Support masking in atomic_cas?

Question

Support masking in atomic_cas?

bailuding opened this issue 4 months ago · comments

Hi team,

It seems that the atomic_cas API does not take a mask as compared to atomic_xchg. We observe that atomic_cas can be 20x slower than atomic_xchg when the mask is selective. From the code of atomic_xchg (see below), the masking is done outside of the core atomic API. So it looks that atomic_cas can do something similar to support masking without fundamental change to the function. Could you add the support for masking in atomic_cas?

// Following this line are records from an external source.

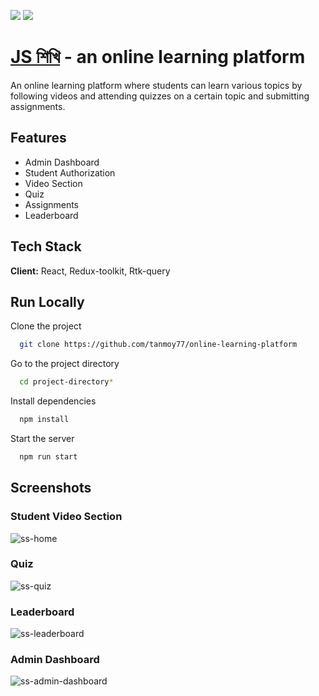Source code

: ![](https://img.shields.io/badge/react-v18.2.0-blue) ![](https://img.shields.io/badge/reduxjs%2Ftoolkit-v1.9.3-brightgreen)

# [JS শিখি](https://jsshikhi.netlify.app/admin/videos) - an online learning platform

An online learning platform where students can learn various topics by following videos and attending quizzes on a certain topic and submitting assignments.

## Features

- Admin Dashboard
- Student Authorization
- Video Section
- Quiz
- Assignments
- Leaderboard

## Tech Stack

**Client:** React, Redux-toolkit, Rtk-query

## Run Locally

Clone the project

```bash
  git clone https://github.com/tanmoy77/online-learning-platform
```

Go to the project directory

```bash
  cd project-directory*
```

Install dependencies

```bash
  npm install
```

Start the server

```bash
  npm run start
```

## Screenshots

### Student Video Section
![ss-home](https://github.com/tanmoy77/online-learning-platform/assets/84202808/d0bd8fb2-5d45-47a2-b16d-fbeb0fa7b71f)
### Quiz
![ss-quiz](https://github.com/tanmoy77/online-learning-platform/assets/84202808/3f2150e3-ea14-47f5-8b97-af2775eea817)
### Leaderboard
![ss-leaderboard](https://github.com/tanmoy77/online-learning-platform/assets/84202808/0c2422e3-f7d6-447e-ab05-fefee487f50b)

### Admin Dashboard
![ss-admin-dashboard](https://github.com/tanmoy77/online-learning-platform/assets/84202808/6d6195b0-5048-4e6a-9489-b38445ed6c6b)


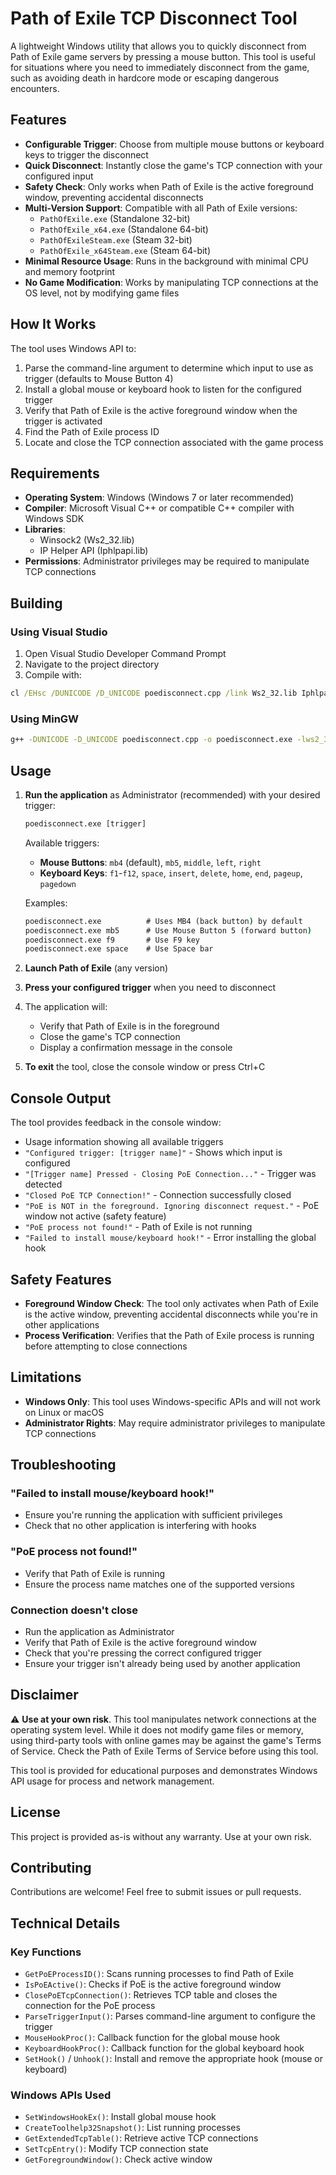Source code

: # Path of Exile TCP Disconnect Tool

A lightweight Windows utility that allows you to quickly disconnect from Path of Exile game servers by pressing a mouse button. This tool is useful for situations where you need to immediately disconnect from the game, such as avoiding death in hardcore mode or escaping dangerous encounters.

## Features

- **Configurable Trigger**: Choose from multiple mouse buttons or keyboard keys to trigger the disconnect
- **Quick Disconnect**: Instantly close the game's TCP connection with your configured input
- **Safety Check**: Only works when Path of Exile is the active foreground window, preventing accidental disconnects
- **Multi-Version Support**: Compatible with all Path of Exile versions:
  - `PathOfExile.exe` (Standalone 32-bit)
  - `PathOfExile_x64.exe` (Standalone 64-bit)
  - `PathOfExileSteam.exe` (Steam 32-bit)
  - `PathOfExile_x64Steam.exe` (Steam 64-bit)
- **Minimal Resource Usage**: Runs in the background with minimal CPU and memory footprint
- **No Game Modification**: Works by manipulating TCP connections at the OS level, not by modifying game files

## How It Works

The tool uses Windows API to:
1. Parse the command-line argument to determine which input to use as trigger (defaults to Mouse Button 4)
2. Install a global mouse or keyboard hook to listen for the configured trigger
3. Verify that Path of Exile is the active foreground window when the trigger is activated
4. Find the Path of Exile process ID
5. Locate and close the TCP connection associated with the game process

## Requirements

- **Operating System**: Windows (Windows 7 or later recommended)
- **Compiler**: Microsoft Visual C++ or compatible C++ compiler with Windows SDK
- **Libraries**: 
  - Winsock2 (Ws2_32.lib)
  - IP Helper API (Iphlpapi.lib)
- **Permissions**: Administrator privileges may be required to manipulate TCP connections

## Building

### Using Visual Studio

1. Open Visual Studio Developer Command Prompt
2. Navigate to the project directory
3. Compile with:
```cmd
cl /EHsc /DUNICODE /D_UNICODE poedisconnect.cpp /link Ws2_32.lib Iphlpapi.lib
```

### Using MinGW

```cmd
g++ -DUNICODE -D_UNICODE poedisconnect.cpp -o poedisconnect.exe -lws2_32 -liphlpapi
```

## Usage

1. **Run the application** as Administrator (recommended) with your desired trigger:
   ```cmd
   poedisconnect.exe [trigger]
   ```
   
   Available triggers:
   - **Mouse Buttons**: `mb4` (default), `mb5`, `middle`, `left`, `right`
   - **Keyboard Keys**: `f1`-`f12`, `space`, `insert`, `delete`, `home`, `end`, `pageup`, `pagedown`
   
   Examples:
   ```cmd
   poedisconnect.exe          # Uses MB4 (back button) by default
   poedisconnect.exe mb5      # Use Mouse Button 5 (forward button)
   poedisconnect.exe f9       # Use F9 key
   poedisconnect.exe space    # Use Space bar
   ```

2. **Launch Path of Exile** (any version)

3. **Press your configured trigger** when you need to disconnect

4. The application will:
   - Verify that Path of Exile is in the foreground
   - Close the game's TCP connection
   - Display a confirmation message in the console

5. **To exit** the tool, close the console window or press Ctrl+C

## Console Output

The tool provides feedback in the console window:
- Usage information showing all available triggers
- `"Configured trigger: [trigger name]"` - Shows which input is configured
- `"[Trigger name] Pressed - Closing PoE Connection..."` - Trigger was detected
- `"Closed PoE TCP Connection!"` - Connection successfully closed
- `"PoE is NOT in the foreground. Ignoring disconnect request."` - PoE window not active (safety feature)
- `"PoE process not found!"` - Path of Exile is not running
- `"Failed to install mouse/keyboard hook!"` - Error installing the global hook

## Safety Features

- **Foreground Window Check**: The tool only activates when Path of Exile is the active window, preventing accidental disconnects while you're in other applications
- **Process Verification**: Verifies that the Path of Exile process is running before attempting to close connections

## Limitations

- **Windows Only**: This tool uses Windows-specific APIs and will not work on Linux or macOS
- **Administrator Rights**: May require administrator privileges to manipulate TCP connections

## Troubleshooting

### "Failed to install mouse/keyboard hook!"
- Ensure you're running the application with sufficient privileges
- Check that no other application is interfering with hooks

### "PoE process not found!"
- Verify that Path of Exile is running
- Ensure the process name matches one of the supported versions

### Connection doesn't close
- Run the application as Administrator
- Verify that Path of Exile is the active foreground window
- Check that you're pressing the correct configured trigger
- Ensure your trigger isn't already being used by another application

## Disclaimer

⚠️ **Use at your own risk**. This tool manipulates network connections at the operating system level. While it does not modify game files or memory, using third-party tools with online games may be against the game's Terms of Service. Check the Path of Exile Terms of Service before using this tool.

This tool is provided for educational purposes and demonstrates Windows API usage for process and network management.

## License

This project is provided as-is without any warranty. Use at your own risk.

## Contributing

Contributions are welcome! Feel free to submit issues or pull requests.

## Technical Details

### Key Functions

- `GetPoEProcessID()`: Scans running processes to find Path of Exile
- `IsPoEActive()`: Checks if PoE is the active foreground window
- `ClosePoETcpConnection()`: Retrieves TCP table and closes the connection for the PoE process
- `ParseTriggerInput()`: Parses command-line argument to configure the trigger
- `MouseHookProc()`: Callback function for the global mouse hook
- `KeyboardHookProc()`: Callback function for the global keyboard hook
- `SetHook()` / `Unhook()`: Install and remove the appropriate hook (mouse or keyboard)

### Windows APIs Used

- `SetWindowsHookEx()`: Install global mouse hook
- `CreateToolhelp32Snapshot()`: List running processes
- `GetExtendedTcpTable()`: Retrieve active TCP connections
- `SetTcpEntry()`: Modify TCP connection state
- `GetForegroundWindow()`: Check active window
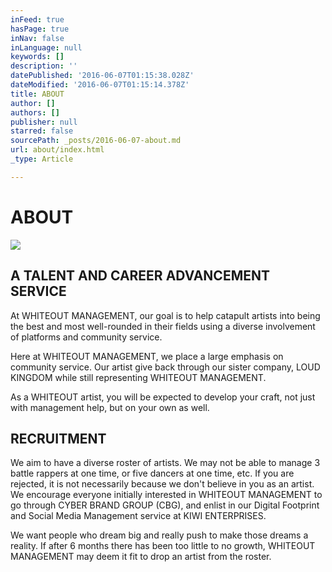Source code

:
 ```yaml
---
inFeed: true
hasPage: true
inNav: false
inLanguage: null
keywords: []
description: ''
datePublished: '2016-06-07T01:15:38.028Z'
dateModified: '2016-06-07T01:15:14.378Z'
title: ABOUT
author: []
authors: []
publisher: null
starred: false
sourcePath: _posts/2016-06-07-about.md
url: about/index.html
_type: Article

---
```

# ABOUT
![](https://the-grid-user-content.s3-us-west-2.amazonaws.com/9139c19c-9a50-4647-9008-261da70f0b2b.png)

## A TALENT AND CAREER ADVANCEMENT SERVICE

At WHITEOUT MANAGEMENT, our goal is to help catapult artists into being the best and most well-rounded in their fields using a diverse involvement of platforms and community service. 

Here at WHITEOUT MANAGEMENT, we place a large emphasis on community service. Our artist give back through our
sister company, LOUD KINGDOM while still representing WHITEOUT MANAGEMENT.

As a WHITEOUT artist, you will be expected to develop your craft, not just with management help, but on your own as well. 

## RECRUITMENT 

We aim to have a diverse roster of artists. We may not be able to manage 3 battle rappers at one time, or five dancers at one time, etc. If you are rejected, it is not necessarily because we don't believe in you as an artist. We encourage everyone initially interested in WHITEOUT MANAGEMENT to go through CYBER BRAND GROUP (CBG), and enlist in our Digital Footprint and Social Media Management service at KIWI ENTERPRISES. 

We want people who dream big and really push to make those dreams a reality. If after 6 months there
has been too little to no growth, WHITEOUT MANAGEMENT may deem it fit to drop an artist from the
roster.
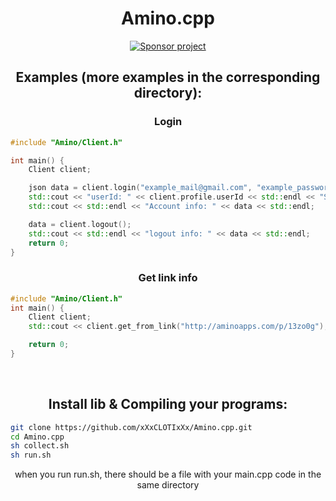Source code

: <body>

<h1 align="center">Amino.cpp</h1>
	<div align="center">
		<a href="https://github.com/xXxCLOTIxXx/xXxCLOTIxXx/blob/main/sponsor.md">
			<img src="https://img.shields.io/static/v1?style=for-the-badge&label=Sponsor project&message=%E2%9D%A4&color=ff69b4" alt="Sponsor project"/>
		</a>
	</div>
<h2 align="center">Examples (more examples in the corresponding directory):</h2>

<h3 align="center">Login</h3>

```cpp
#include "Amino/Client.h"

int main() {
    Client client;

    json data = client.login("example_mail@gmail.com", "example_password");
    std::cout << "userId: " << client.profile.userId << std::endl << "SID: " << client.profile.sid << std::endl;
    std::cout << std::endl << "Account info: " << data << std::endl;

    data = client.logout();
    std::cout << std::endl << "logout info: " << data << std::endl;
    return 0;
}
```
<h3 align="center">Get link info</h3>

```cpp
#include "Amino/Client.h"
int main() {
    Client client;
    std::cout << client.get_from_link("http://aminoapps.com/p/13zo0g");

    return 0;
}

```
<br>
<h2 align="center">Install lib & Compiling your programs:</h2>

```bash
git clone https://github.com/xXxCLOTIxXx/Amino.cpp.git
cd Amino.cpp
sh collect.sh
sh run.sh
```
<p align="center">when you run run.sh, there should be a file with your main.cpp code in the same directory</p>
</body>
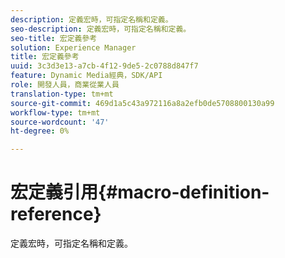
 ```yaml
---
description: 定義宏時，可指定名稱和定義。
seo-description: 定義宏時，可指定名稱和定義。
seo-title: 宏定義參考
solution: Experience Manager
title: 宏定義參考
uuid: 3c3d3e13-a7cb-4f12-9de5-2c0788d847f7
feature: Dynamic Media經典，SDK/API
role: 開發人員，商業從業人員
translation-type: tm+mt
source-git-commit: 469d1a5c43a972116a8a2efb0de5708800130a99
workflow-type: tm+mt
source-wordcount: '47'
ht-degree: 0%

---
```



# 宏定義引用{#macro-definition-reference}

定義宏時，可指定名稱和定義。

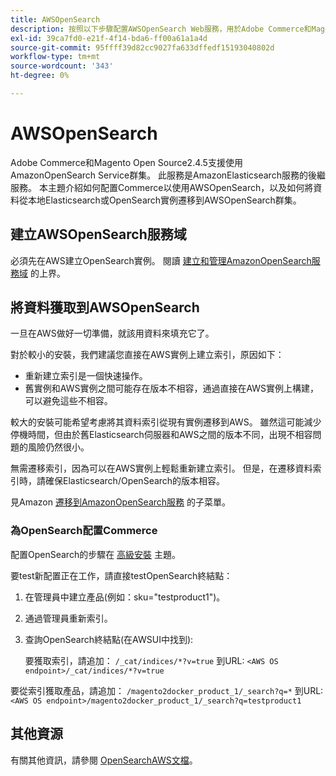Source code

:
 ```yaml
---
title: AWSOpenSearch
description: 按照以下步驟配置AWSOpenSearch Web服務，用於Adobe Commerce和Magento Open Source的內部安裝。
exl-id: 39ca7fd0-e21f-4f14-bda6-ff00a61a1a4d
source-git-commit: 95ffff39d82cc9027fa633dffedf15193040802d
workflow-type: tm+mt
source-wordcount: '343'
ht-degree: 0%

---
```


# AWSOpenSearch

Adobe Commerce和Magento Open Source2.4.5支援使用AmazonOpenSearch Service群集。 此服務是AmazonElasticsearch服務的後繼服務。 本主題介紹如何配置Commerce以使用AWSOpenSearch，以及如何將資料從本地Elasticsearch或OpenSearch實例遷移到AWSOpenSearch群集。

## 建立AWSOpenSearch服務域

必須先在AWS建立OpenSearch實例。
閱讀 [建立和管理AmazonOpenSearch服務域](https://docs.aws.amazon.com/opensearch-service/latest/developerguide/createupdatedomains.html) 的上界。

## 將資料獲取到AWSOpenSearch

一旦在AWS做好一切準備，就該用資料來填充它了。

對於較小的安裝，我們建議您直接在AWS實例上建立索引，原因如下：

* 重新建立索引是一個快速操作。
* 舊實例和AWS實例之間可能存在版本不相容，通過直接在AWS實例上構建，可以避免這些不相容。

較大的安裝可能希望考慮將其資料索引從現有實例遷移到AWS。 雖然這可能減少停機時間，但由於舊Elasticsearch伺服器和AWS之間的版本不同，出現不相容問題的風險仍然很小。

無需遷移索引，因為可以在AWS實例上輕鬆重新建立索引。
但是，在遷移資料索引時，請確保Elasticsearch/OpenSearch的版本相容。

見Amazon [遷移到AmazonOpenSearch服務](https://docs.aws.amazon.com/opensearch-service/latest/developerguide/migration.html) 的子菜單。

### 為OpenSearch配置Commerce

配置OpenSearch的步驟在 [高級安裝](../../advanced.md) 主題。

要test新配置正在工作，請直接testOpenSearch終結點：

1. 在管理員中建立產品(例如：sku=&quot;testproduct1&quot;)。
1. 通過管理員重新索引。
1. 查詢OpenSearch終結點(在AWSUI中找到):

   要獲取索引，請追加： `/_cat/indices/*?v=true` 到URL:
   `<AWS OS endpoint>/_cat/indices/*?v=true`

要從索引獲取產品，請追加： `/magento2docker_product_1/_search?q=*` 到URL:
`<AWS OS endpoint>/magento2docker_product_1/_search?q=testproduct1`

## 其他資源

有關其他資訊，請參閱 [OpenSearchAWS文檔](https://docs.aws.amazon.com/opensearch-service/index.html)。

Here is the code snippet for atomic_xchg and atomic_cas: https://github.com/triton-lang/triton/blob/main/python/triton/language/semantic.py

def atomic_xchg(ptr: tl.tensor, val: tl.tensor, mask: tl.tensor, sem: str, scope: str,
                builder: ir.builder) -> tl.tensor:
    ptr, val, mask = atom_red_typechecking_impl(ptr, val, mask, 'xchg', builder)
    sem = _str_to_sem(sem)
    scope = _str_to_scope(scope)
    return tl.tensor(builder.create_atomic_rmw(ir.ATOMIC_OP.XCHG, ptr.handle, val.handle, mask.handle, sem, scope),
                     val.type)

def atomic_cas(ptr: tl.tensor, cmp: tl.tensor, val: tl.tensor, sem: str, scope: str, builder: ir.builder) -> tl.tensor:
    sem = _str_to_sem(sem)
    scope = _str_to_scope(scope)
    element_ty = ptr.type.scalar.element_ty
    if element_ty.primitive_bitwidth not in [16, 32, 64]:
        raise ValueError("atomic_cas only supports elements with width {16, 32, 64}")
    return tl.tensor(builder.create_atomic_cas(ptr.handle, cmp.handle, val.handle, sem, scope), val.type)

Best,
Bailu